# In-ko-pah Railroad: Two new figures



## Ray Dunakin (Jan 6, 2008)

I just finished two new figures for my In-ko-pah Railroad. They are based on my dad and step-sister, and will be the driver and front seat passenger for my Model T railbus. I haven't installed them in the railbus yet because I still need to make some glasses for my mini-dad. 












Here are a couple of the photos I used for reference:




















And here are some shots of the individual figures:














































They're a bit rough but they'll do. I find that the more of these figures I do, the less patience I have for getting them perfect.


----------



## SD90WLMT (Feb 16, 2010)

Ray - they show lots of character in each figure, and it's great to include family in our fantasies also!! 

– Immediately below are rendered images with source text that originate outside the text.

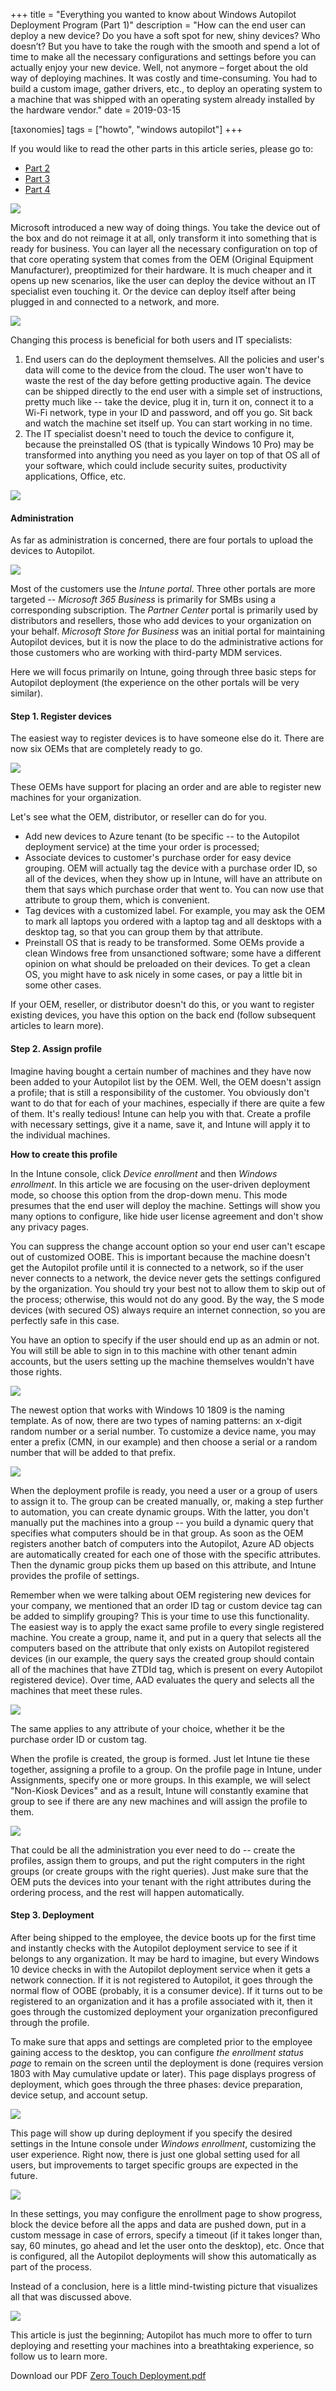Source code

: +++
title = "Everything you wanted to know about Windows Autopilot Deployment Program (Part 1)"
description = "How can the end user can deploy a new device? Do you have a soft spot for new, shiny devices? Who doesn’t? But you have to take the rough with the smooth and spend a lot of time to make all the necessary configurations and settings before you can actually enjoy your new device. Well, not anymore – forget about the old way of deploying machines. It was costly and time-consuming. You had to build a custom image, gather drivers, etc., to deploy an operating system to a machine that was shipped with an operating system already installed by the hardware vendor."
date = 2019-03-15

[taxonomies]
tags = ["howto", "windows autopilot"]
+++

If you would like to read the other parts in this article series,
please go to:

-   [Part
    2](o365hq.com/blog/everything-you-wanted-to-know-about-windows-autopilot-deployment-program-part-2)
-   [Part
    3](o365hq.com/blog/everything-you-wanted-to-know-about-windows-autopilot-deployment-program-part-3)
-   [Part
    4](o365hq.com/blog/everything-you-wanted-to-know-about-windows-autopilot-deployment-program-part-4)

![](https://o365hq.com/images/257.png)

Microsoft introduced a new way of doing things. You take the device out
of the box and do not reimage it at all, only transform it into something
that is ready for business. You can layer all the necessary
configuration on top of that core operating system that comes from the
OEM (Original Equipment Manufacturer), preoptimized for their
hardware. It is much cheaper and it opens up new scenarios, like the
user can deploy the device without an IT specialist even touching it. Or the
device can deploy itself after being plugged in and connected to a
network, and more.

![](https://o365hq.com/images/260.png)

Changing this process is beneficial for both users and IT specialists:

1.  End users can do the deployment themselves. All the policies and
    user's data will come to the device from the cloud. The user won't
    have to waste the rest of the day before getting productive again.
    The device can be shipped directly to the end user with a simple set
    of instructions, pretty much like -- take the device, plug it in,
    turn it on, connect it to a Wi-Fi network, type in your ID and
    password, and off you go. Sit back and watch the machine set itself
    up. You can start working in no time.
2.  The IT specialist doesn't need to touch the device to configure it,
    because the preinstalled OS (that is typically Windows 10 Pro) may be
    transformed into anything you need as you layer on top of that OS
    all of your software, which could include security suites,
    productivity applications, Office, etc.

![](https://o365hq.com/images/261.png)

#### Administration

As far as administration is concerned, there are four portals to upload
the devices to Autopilot.

![](https://o365hq.com/images/258.png)

Most of the customers use the *Intune portal*. Three other portals are
more targeted -- *Microsoft 365 Business* is primarily for SMBs
using a corresponding subscription. The *Partner Center* portal is primarily
used by distributors and resellers, those who add devices to your
organization on your behalf. *Microsoft Store for Business* was an
initial portal for maintaining Autopilot devices, but it is now the
place to do the administrative actions for those customers who are
working with third-party MDM services.

Here we will focus primarily on Intune, going through three basic steps
for Autopilot deployment (the experience on the other portals will be
very similar).

#### Step 1. Register devices

The easiest way to register devices is to have someone else do it. There
are now six OEMs that are completely ready to go.

![](https://o365hq.com/images/259.png)

These OEMs have support for placing an order and are able to
register new machines for your organization.

Let's see what the OEM, distributor, or reseller can do for you.

-   Add new devices to Azure tenant (to be specific -- to the Autopilot
    deployment service) at the time your order is processed;
-   Associate devices to customer's purchase order for easy device
    grouping. OEM will actually tag the device with a purchase
    order ID, so all of the devices, when they show up in Intune, will
    have an attribute on them that says which purchase order that went
    to. You can now use that attribute to group them, which is
    convenient.
-   Tag devices with a customized label. For example, you may ask the
    OEM to mark all laptops you ordered with a laptop tag and
    all desktops with a desktop tag, so that you can group them by that
    attribute.
-   Preinstall OS that is ready to be transformed. Some OEMs
    provide a clean Windows free from unsanctioned software; some have
    a different opinion on what should be preloaded on their devices. To
    get a clean OS, you might have to ask nicely in some cases, or pay a
    little bit in some other cases.

If your OEM, reseller, or distributor doesn't do this, or you
want to register existing devices, you have this option on the back end
(follow subsequent articles to learn more).

#### Step 2. Assign profile

Imagine having bought a certain number of machines and they have now
been added to your Autopilot list by the OEM. Well, the
OEM doesn't assign a profile; that is still a responsibility of
the customer. You obviously don't want to do that for each of your
machines, especially if there are quite a few of them. It's really
tedious! Intune can help you with that. Create a profile with
necessary settings, give it a name, save it, and Intune will apply it to
the individual machines.

**How to create this profile**

In the Intune console, click *Device enrollment* and then *Windows
enrollment*. In this article we are focusing on the user-driven
deployment mode, so choose this option from the drop-down menu. This
mode presumes that the end user will deploy the machine. Settings will
show you many options to configure, like hide user license agreement and
don't show any privacy pages.

You can suppress the change account option so your end user can't
escape out of customized OOBE. This is important because the
machine doesn't get the Autopilot profile until it is connected to a
network, so if the user never connects to a network, the device never
gets the settings configured by the organization. You should try your
best not to allow them to skip out of the process; otherwise, this would
not do any good. By the way, the S mode devices (with secured OS) always
require an internet connection, so you are perfectly safe in this case.

You have an option to specify if the user should end up as an admin or
not. You will still be able to sign in to this machine with other tenant
admin accounts, but the users setting up the machine themselves wouldn't
have those rights.

![](https://o365hq.com/images/265.png)

The newest option that works with Windows 10 1809 is the naming
template. As of now, there are two types of naming patterns: an x-digit
random number or a serial number. To customize a device name, you may
enter a prefix (CMN, in our example) and then choose a serial
or a random number that will be added to that prefix.

![](https://o365hq.com/images/263.png)

When the deployment profile is ready, you need a user or a group of
users to assign it to. The group can be created manually, or, making a
step further to automation, you can create dynamic groups. With the
latter, you don't manually put the machines into a group -- you build a
dynamic query that specifies what computers should be in that group. As
soon as the OEM registers another batch of computers into the
Autopilot, Azure AD objects are automatically created for each one of
those with the specific attributes. Then the dynamic group picks them
up based on this attribute, and Intune provides the profile of
settings.

Remember when we were talking about OEM registering new
devices for your company, we mentioned that an order ID tag or custom
device tag can be added to simplify grouping? This is your time to use
this functionality. The easiest way is to apply the exact same profile
to every single registered machine. You create a
group, name it, and put in a query that selects all the computers based
on the attribute that only exists on Autopilot registered devices (in our
example, the query says the created group should contain all of the
machines that have ZTDId tag, which is present on every
Autopilot registered device). Over time, AAD evaluates the
query and selects all the machines that meet these rules.

![](https://o365hq.com/images/264.png)

The same applies to any attribute of your choice, whether it be the purchase
order ID or custom tag.

When the profile is created, the group is formed. Just let Intune
tie these together, assigning a profile to a group. On the profile page
in Intune, under Assignments, specify one or more groups. In this example,
we will select "Non-Kiosk Devices" and as a result, Intune will constantly
examine that group to see if there are any new machines and will assign
the profile to them.

![](https://o365hq.com/images/266.png)

That could be all the administration you ever need to do -- create the
profiles, assign them to groups, and put the right computers in the right
groups (or create groups with the right queries). Just make sure that
the OEM puts the devices into your tenant with the right
attributes during the ordering process, and the rest will happen automatically.

#### Step 3. Deployment

After being shipped to the employee, the device boots up for the first
time and instantly checks with the Autopilot deployment service to see
if it belongs to any organization. It may be hard to imagine, but every
Windows 10 device checks in with the Autopilot deployment service when
it gets a network connection. If it is not registered to Autopilot, it
goes through the normal flow of OOBE (probably, it is a
consumer device). If it turns out to be registered to an organization
and it has a profile associated with it, then it goes through the
customized deployment your organization preconfigured through the
profile.

To make sure that apps and settings are completed prior to the employee
gaining access to the desktop, you can configure *the enrollment status
page* to remain on the screen until the deployment is done (requires
version 1803 with May cumulative update or later). This page displays
progress of deployment, which goes through the three phases: device
preparation, device setup, and account setup.

![](https://o365hq.com/images/268.png)

This page will show up during deployment if you specify the desired
settings in the Intune console under *Windows enrollment*, customizing
the user experience. Right now, there is just one global setting used for
all users, but improvements to target specific groups are expected in the future.

![](https://o365hq.com/images/262.png)

In these settings, you may configure the enrollment page to show
progress, block the device before all the apps and data are pushed
down, put in a custom message in case of errors, specify a timeout (if
it takes longer than, say, 60 minutes, go ahead and let the user onto
the desktop), etc. Once that is configured, all the Autopilot deployments
will show this automatically as part of the process.

Instead of a conclusion, here is a little mind-twisting picture that visualizes
all that was discussed above.

![](https://o365hq.com/images/267.png)

This article is just the beginning; Autopilot has much more to offer to
turn deploying and resetting your machines into a breathtaking
experience, so follow us to learn more.

Download our PDF [Zero Touch
Deployment.pdf](/file_download/12/Zero_touch_deployment.pdf)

I have not even tried to do any figures yet....look great from the next state over!! ( stand off and squint one state away ! ha ) 

Dirk - DMS Ry.


----------



## peter bunce (Dec 29, 2007)

Hi,


Nice work Ray, from the normal viewing distance, let alone inside the railcar they are excellent!

I can understand you comment re lack of detail, but it does not show.

Just out of interest how do you make the stetson and its brim? 

I make the brim on my modified Chinese figures from soda pop can metal, and the crown can be filler or stacked styrene ovals.

Yours Peter


----------



## Ray Dunakin (Jan 6, 2008)

I made the hat, including the brim, out of polyclay. Kind of a pain. I think your idea of using soft metal for the brim sounds easier, I'll have to give that a try next time.


----------



## Bob Pero (Jan 13, 2008)

Amazing work!!


----------



## Stan Cedarleaf (Jan 2, 2008)

Ray, using the good old "10 Foot Rule", they'll look great on the Railbus. Anyone getting "real" close to look at them will miss the overall beauty of the railroad. 

Chris Walas used to make glass in the glasses frames with a liquid material that dried clear..... I don't remember what it was...


----------



## SD90WLMT (Feb 16, 2010)

Model Master - products...#8876C 

'Clear parts cement & Window maker' 

1/2 fl. oz. 

by Testors......


----------



## Ray Dunakin (Jan 6, 2008)

I prefer to use artist's acrylic gloss medium. It seems to hold up better in the sun.


----------